1. Define a data set where each column stands for one variable.
2. Plot the data set.
In this graph, the x-y plane and the x-z plane are superimposed to expose the trend in the data. The data is in fact an elliptical cloud of points that almost lies on a plane. The three variables are linearly related, and the deviation from a perfect plane is due to noise.
3. Use the rows and cols functions to define the row and column indices.
4. Use the mean function to find the mean of the data and then subtract it from each variable in order to center the data.
5. Plot the centered data.
• The data is now centered about the origin. This is one of the steps that the Nipals function carries out automatically.
• In many applications of PCA, it is also desirable to scale the data so that the variables have equal weights, for example when different variables have different units. Scaling each variable (each column of Data) to unit variance is common, but not appropriate for this data, so no scaling is used here.
6. Use the Nipals function to create a new variable space. Use three principal components, which is the maximum possible since there were only three variables to start with.
The output of the Nipals function is a nested matrix of 6 individual matrices. Use it to find the loadings, scores, eigenvals and eigenvecs of the data. If needed, use the Nipals2 function and the last two matrices to extract additional components.
Loadings and Scores
1. Call the loadings function to retrieve the data found in the second matrix of NIPALS_Result.
Each column of LOADINGS is a loading vector.
2. Call the scores function to retrieve the data found in the first matrix of NIPALS_Result.
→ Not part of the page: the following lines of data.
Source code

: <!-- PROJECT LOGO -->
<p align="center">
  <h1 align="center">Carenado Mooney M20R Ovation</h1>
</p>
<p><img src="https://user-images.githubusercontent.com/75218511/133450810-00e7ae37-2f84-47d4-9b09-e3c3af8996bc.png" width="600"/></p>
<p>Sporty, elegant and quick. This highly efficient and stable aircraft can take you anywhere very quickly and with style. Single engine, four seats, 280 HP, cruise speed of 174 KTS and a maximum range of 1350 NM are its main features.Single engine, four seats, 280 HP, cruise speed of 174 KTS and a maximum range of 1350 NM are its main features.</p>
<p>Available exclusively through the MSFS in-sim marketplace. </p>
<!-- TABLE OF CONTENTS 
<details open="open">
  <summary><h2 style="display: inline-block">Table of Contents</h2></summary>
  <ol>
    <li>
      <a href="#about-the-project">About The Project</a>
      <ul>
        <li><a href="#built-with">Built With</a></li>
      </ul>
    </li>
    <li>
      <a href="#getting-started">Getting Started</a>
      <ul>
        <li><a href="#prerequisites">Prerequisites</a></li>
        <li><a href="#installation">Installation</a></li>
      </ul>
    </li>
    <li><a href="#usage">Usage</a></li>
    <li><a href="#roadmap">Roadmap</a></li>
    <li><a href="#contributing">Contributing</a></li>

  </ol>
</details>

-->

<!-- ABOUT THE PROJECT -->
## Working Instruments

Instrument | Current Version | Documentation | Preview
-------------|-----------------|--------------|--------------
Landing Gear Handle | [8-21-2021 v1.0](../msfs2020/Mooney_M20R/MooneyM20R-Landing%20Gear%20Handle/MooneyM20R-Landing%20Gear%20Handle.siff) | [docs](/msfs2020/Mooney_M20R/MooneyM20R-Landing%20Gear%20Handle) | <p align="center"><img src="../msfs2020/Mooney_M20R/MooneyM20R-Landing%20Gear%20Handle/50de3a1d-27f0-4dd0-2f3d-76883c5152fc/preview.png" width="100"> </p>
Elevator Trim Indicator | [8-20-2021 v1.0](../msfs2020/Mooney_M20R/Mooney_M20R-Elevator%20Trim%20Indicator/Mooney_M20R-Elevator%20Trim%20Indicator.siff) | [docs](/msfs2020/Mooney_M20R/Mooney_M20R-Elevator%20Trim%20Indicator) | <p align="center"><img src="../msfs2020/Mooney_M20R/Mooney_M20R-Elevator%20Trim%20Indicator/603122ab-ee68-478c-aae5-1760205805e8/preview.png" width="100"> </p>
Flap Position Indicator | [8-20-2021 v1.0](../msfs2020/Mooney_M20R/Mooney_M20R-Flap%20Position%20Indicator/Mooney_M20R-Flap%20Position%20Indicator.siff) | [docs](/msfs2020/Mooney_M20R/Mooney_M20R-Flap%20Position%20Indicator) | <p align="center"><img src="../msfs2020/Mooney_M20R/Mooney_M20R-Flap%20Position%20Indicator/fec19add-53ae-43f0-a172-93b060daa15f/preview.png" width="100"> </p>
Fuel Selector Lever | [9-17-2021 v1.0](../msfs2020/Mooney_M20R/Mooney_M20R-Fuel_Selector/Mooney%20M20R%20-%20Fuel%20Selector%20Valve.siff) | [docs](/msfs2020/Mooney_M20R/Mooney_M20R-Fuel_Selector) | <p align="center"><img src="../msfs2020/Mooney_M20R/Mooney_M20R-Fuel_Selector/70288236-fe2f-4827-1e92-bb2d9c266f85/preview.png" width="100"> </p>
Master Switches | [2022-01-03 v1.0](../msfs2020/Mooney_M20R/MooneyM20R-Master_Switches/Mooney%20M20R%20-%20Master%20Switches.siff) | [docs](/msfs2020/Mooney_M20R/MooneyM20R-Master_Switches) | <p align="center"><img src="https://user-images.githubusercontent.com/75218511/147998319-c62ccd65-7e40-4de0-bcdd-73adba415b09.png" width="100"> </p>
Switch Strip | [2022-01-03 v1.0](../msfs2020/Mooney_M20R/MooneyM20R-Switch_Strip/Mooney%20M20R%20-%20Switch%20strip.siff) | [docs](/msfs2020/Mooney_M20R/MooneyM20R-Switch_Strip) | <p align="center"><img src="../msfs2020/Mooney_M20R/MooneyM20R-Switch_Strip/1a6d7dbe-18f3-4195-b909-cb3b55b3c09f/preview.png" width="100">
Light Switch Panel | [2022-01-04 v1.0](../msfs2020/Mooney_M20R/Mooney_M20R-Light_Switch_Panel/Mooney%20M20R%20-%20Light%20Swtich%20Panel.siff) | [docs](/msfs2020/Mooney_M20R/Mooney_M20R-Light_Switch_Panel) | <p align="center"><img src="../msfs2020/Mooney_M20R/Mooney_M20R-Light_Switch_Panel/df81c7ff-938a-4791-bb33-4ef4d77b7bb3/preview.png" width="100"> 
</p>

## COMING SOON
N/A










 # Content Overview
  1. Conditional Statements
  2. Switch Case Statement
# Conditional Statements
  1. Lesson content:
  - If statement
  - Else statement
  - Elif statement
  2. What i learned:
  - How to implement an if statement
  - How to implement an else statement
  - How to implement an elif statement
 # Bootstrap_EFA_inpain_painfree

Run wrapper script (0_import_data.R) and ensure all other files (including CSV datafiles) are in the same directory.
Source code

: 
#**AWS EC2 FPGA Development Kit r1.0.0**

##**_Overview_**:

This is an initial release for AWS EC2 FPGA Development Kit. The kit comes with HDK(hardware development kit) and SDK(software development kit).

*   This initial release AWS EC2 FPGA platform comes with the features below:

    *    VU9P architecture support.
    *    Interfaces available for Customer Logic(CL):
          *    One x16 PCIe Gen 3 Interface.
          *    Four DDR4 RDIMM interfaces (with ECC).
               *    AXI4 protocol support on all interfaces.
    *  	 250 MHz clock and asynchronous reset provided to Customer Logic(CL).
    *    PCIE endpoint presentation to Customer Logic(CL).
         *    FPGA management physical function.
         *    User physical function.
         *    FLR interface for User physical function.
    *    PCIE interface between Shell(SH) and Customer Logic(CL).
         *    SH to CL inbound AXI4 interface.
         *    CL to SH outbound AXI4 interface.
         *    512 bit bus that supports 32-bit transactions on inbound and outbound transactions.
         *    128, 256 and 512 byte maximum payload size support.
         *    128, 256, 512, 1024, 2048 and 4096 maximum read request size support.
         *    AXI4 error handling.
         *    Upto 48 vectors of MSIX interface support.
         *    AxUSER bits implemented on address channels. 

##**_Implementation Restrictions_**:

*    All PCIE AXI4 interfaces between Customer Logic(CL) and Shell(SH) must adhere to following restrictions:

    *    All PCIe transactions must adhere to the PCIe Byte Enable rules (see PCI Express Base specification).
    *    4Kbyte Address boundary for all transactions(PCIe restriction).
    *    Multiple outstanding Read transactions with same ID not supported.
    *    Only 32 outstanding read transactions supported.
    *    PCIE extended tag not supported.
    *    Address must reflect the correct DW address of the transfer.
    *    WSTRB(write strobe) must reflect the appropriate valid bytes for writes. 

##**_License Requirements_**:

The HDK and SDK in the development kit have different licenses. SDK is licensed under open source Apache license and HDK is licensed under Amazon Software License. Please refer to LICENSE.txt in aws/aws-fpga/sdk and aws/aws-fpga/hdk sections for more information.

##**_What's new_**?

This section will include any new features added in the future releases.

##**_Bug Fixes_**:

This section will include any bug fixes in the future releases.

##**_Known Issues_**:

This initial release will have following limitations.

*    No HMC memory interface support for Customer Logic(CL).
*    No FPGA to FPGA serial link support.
The scores represent the proportions in which the loading vectors are added to recreate the original spectra. Think of them as intensities. Data = LOADINGS * SCOREST.
3. Plot the data stored in the SCORES matrix.
The data has been rotated so that the maximum amount of variance can be explained by the first variable. This is represented on the graph by the long axis of the elliptical cloud, which is now parallel to the x-axis. The values for the third variable, parallel to the z-axis, are very small. For most purposes, this variable can be discarded. You have compressed the data.
PCA Variance and Eigenvalues
1. Use the PCAvariance function to return the cumulated variances of the three principal components.
The first two components make up 99.9% of the variance in the system.
2. Use the PCAeigenvals function to extract the eigenvalues of the principal components.